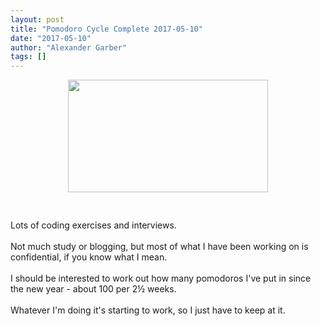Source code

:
 ```yaml
---
layout: post
title: "Pomodoro Cycle Complete 2017-05-10"
date: "2017-05-10"
author: "Alexander Garber"
tags: []
---
```


<div dir="ltr" style="text-align: left;" trbidi="on">
          <div xmlns="http://www.w3.org/1999/xhtml">
<a href="https://lh3.googleusercontent.com/-m7r4YVYuWao/WRMGYZhxs2I/AAAAAAAARj8/Qo8SLd1AsGcWvmRGzdyvqhd0YvbgFA4KgCHM/s2560/%255BUNSET%255D" onblur="try {parent.deselectBloggerImageGracefully();} catch(e) {}"><img border="0" height="180" src="https://lh3.googleusercontent.com/-m7r4YVYuWao/WRMGYZhxs2I/AAAAAAAARj8/Qo8SLd1AsGcWvmRGzdyvqhd0YvbgFA4KgCHM/s320/%255BUNSET%255D" style="display: block; margin: 0px auto 10px; text-align: center;" width="320"></a><br><br>Lots
            of coding exercises and interviews.<br><br>Not much study or blogging, but most of what I have been working on is confidential, if you know what I mean. <br><br>I should be interested to work out how many pomodoros I've put in
            since the new year - about 100 per 2½ weeks. <br><br>Whatever I'm doing it's starting to work, so I just have to keep at it.</div>
        </div>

Try it: Using the data above, write out every line exactly, leaving the images behind.

Result below:
Source code

:
 ```yaml
---
layout: post
title: "Pomodoro Cycle Complete 2017-05-10"
date: "2017-05-10"
author: "Alexander Garber"
tags: []
---
```


<div dir="ltr" style="text-align: left;" trbidi="on">
          <div xmlns="http://www.w3.org/1999/xhtml">
<a href="https://lh3.googleusercontent.com/-m7r4YVYuWao/WRMGYZhxs2I/AAAAAAAARj8/Qo8SLd1AsGcWvmRGzdyvqhd0YvbgFA4KgCHM/s2560/%255BUNSET%255D" onblur="try {parent.deselectBloggerImageGracefully();} catch(e) {}"><img border="0" height="180" src="https://lh3.googleusercontent.com/-m7r4YVYuWao/WRMGYZhxs2I/AAAAAAAARj8/Qo8SLd1AsGcWvmRGzdyvqhd0YvbgFA4KgCHM/s320/%255BUNSET%255D" style="display: block; margin: 0px auto 10px; text-align: center;" width="320"></a><br><br>Lots
            of coding exercises and interviews.<br><br>Not much study or blogging, but most of what I have been working on is confidential, if you know what I mean. <br><br>I should be interested to work out how many pomodoros I've put in
            since the new year - about 100 per 2½ weeks. <br><br>Whatever I'm doing it's starting to work, so I just have to keep at it.</div>
        </div>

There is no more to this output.